*** Opening of Extracted data ***

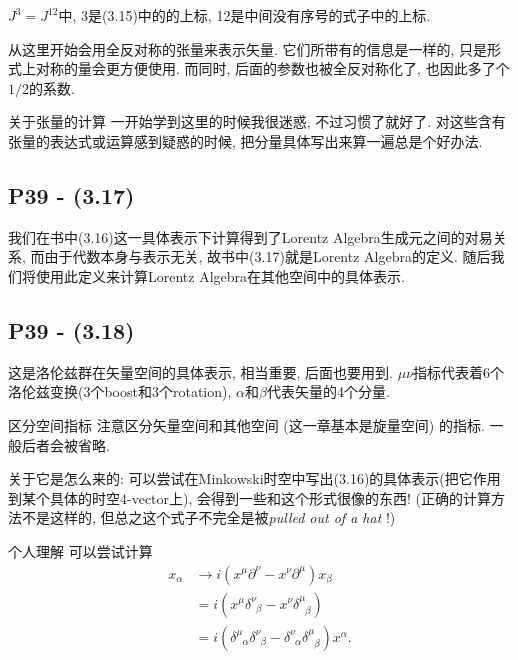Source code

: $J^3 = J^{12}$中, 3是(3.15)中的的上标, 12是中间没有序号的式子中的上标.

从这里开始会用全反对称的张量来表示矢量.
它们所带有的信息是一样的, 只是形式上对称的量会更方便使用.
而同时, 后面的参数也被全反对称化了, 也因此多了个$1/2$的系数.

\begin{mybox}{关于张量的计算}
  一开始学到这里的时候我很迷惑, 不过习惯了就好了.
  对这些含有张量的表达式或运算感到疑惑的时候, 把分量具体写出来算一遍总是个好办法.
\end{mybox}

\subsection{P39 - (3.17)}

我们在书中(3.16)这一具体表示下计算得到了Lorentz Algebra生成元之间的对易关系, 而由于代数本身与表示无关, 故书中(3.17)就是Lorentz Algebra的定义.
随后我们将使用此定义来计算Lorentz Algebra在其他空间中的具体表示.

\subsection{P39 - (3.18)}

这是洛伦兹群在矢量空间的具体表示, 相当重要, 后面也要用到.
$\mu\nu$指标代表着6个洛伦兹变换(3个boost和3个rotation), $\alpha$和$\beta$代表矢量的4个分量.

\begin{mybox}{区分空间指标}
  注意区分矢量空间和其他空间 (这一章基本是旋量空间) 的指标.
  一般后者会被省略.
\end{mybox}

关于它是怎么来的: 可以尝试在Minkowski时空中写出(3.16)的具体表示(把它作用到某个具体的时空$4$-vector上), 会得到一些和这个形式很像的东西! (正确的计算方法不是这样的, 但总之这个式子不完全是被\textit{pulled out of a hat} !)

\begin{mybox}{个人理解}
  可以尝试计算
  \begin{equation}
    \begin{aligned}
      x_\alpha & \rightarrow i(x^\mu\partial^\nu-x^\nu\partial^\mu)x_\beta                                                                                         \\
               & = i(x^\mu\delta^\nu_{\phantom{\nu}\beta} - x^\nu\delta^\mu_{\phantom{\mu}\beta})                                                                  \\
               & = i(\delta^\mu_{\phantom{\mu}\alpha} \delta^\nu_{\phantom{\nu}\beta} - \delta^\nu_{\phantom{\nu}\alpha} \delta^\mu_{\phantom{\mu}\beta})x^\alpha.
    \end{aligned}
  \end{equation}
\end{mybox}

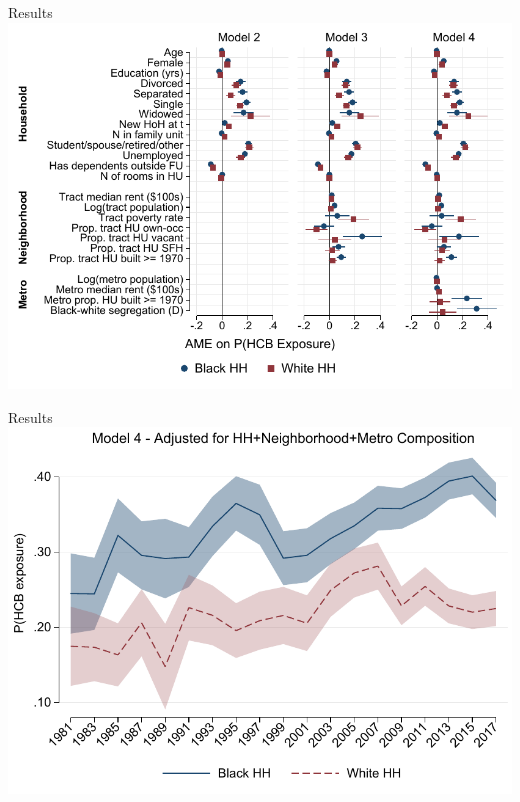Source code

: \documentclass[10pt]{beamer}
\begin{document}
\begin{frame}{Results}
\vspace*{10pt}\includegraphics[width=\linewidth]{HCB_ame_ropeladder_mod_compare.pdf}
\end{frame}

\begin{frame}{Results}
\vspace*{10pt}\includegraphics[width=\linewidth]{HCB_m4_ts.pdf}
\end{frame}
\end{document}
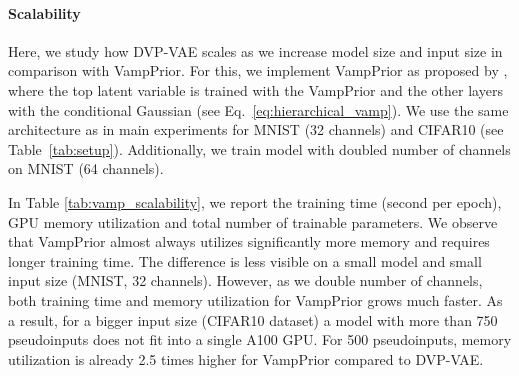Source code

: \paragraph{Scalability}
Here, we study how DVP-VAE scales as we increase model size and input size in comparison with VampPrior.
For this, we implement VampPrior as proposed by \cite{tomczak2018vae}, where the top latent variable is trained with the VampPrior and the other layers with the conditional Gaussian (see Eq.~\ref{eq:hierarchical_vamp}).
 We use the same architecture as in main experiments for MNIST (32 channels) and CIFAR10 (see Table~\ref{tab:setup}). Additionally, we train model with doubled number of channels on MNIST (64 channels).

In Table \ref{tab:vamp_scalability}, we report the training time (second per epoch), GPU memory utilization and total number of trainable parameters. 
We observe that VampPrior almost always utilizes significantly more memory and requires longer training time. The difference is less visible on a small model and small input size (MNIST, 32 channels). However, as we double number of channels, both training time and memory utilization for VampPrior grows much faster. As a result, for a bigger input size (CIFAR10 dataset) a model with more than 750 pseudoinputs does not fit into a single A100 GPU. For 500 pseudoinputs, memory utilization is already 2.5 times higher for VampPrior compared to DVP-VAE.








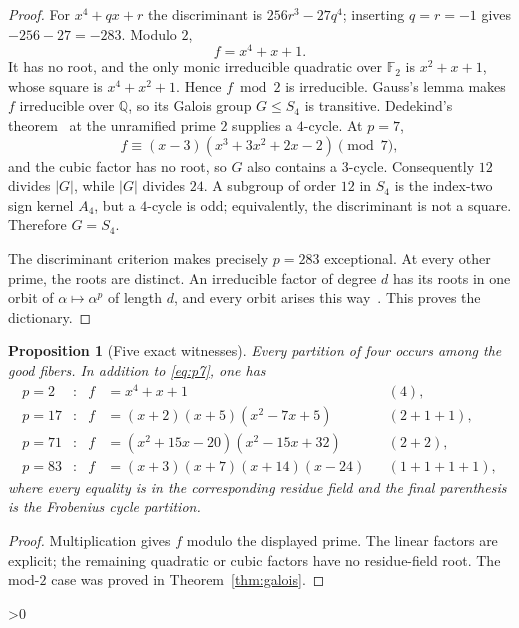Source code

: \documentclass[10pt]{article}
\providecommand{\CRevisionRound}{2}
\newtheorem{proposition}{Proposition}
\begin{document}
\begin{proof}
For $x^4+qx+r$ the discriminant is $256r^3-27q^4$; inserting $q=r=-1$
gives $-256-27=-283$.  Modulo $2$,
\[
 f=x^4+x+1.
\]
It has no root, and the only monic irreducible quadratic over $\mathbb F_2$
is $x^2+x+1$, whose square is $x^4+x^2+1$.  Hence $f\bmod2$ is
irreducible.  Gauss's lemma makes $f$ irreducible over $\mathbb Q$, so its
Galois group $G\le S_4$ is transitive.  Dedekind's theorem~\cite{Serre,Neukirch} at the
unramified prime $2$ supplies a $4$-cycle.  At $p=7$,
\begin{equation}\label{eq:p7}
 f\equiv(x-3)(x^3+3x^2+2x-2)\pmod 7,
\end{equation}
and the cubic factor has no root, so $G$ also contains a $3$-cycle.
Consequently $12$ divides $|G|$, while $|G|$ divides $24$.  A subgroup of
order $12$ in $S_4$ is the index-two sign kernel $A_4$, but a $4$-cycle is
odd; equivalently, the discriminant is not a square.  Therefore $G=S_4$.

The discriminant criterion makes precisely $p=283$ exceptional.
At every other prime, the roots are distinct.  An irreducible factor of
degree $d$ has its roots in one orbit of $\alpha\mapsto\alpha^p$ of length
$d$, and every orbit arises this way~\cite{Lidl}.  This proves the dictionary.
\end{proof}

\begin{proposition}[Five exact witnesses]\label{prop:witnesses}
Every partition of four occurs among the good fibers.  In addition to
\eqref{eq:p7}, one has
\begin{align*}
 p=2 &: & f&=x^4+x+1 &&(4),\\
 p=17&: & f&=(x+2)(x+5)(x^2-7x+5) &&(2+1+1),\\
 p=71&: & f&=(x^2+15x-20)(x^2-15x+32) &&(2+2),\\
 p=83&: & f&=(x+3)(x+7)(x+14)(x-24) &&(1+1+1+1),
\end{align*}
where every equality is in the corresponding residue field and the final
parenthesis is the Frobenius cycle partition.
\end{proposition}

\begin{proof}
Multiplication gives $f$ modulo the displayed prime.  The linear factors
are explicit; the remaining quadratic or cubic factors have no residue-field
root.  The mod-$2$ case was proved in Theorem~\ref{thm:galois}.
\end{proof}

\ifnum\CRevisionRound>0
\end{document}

*** Close of Extracted data ***

## Exercise aim
Copy here each line of the preceding records with "this" in it.

## Answer section
For this, we implement VampPrior as proposed by \cite{tomczak2018vae}, where the top latent variable is trained with the VampPrior and the other layers with the conditional Gaussian (see Eq.~\ref{eq:hierarchical_vamp}).
$d$, and every orbit arises this way~\cite{Lidl}.  This proves the dictionary.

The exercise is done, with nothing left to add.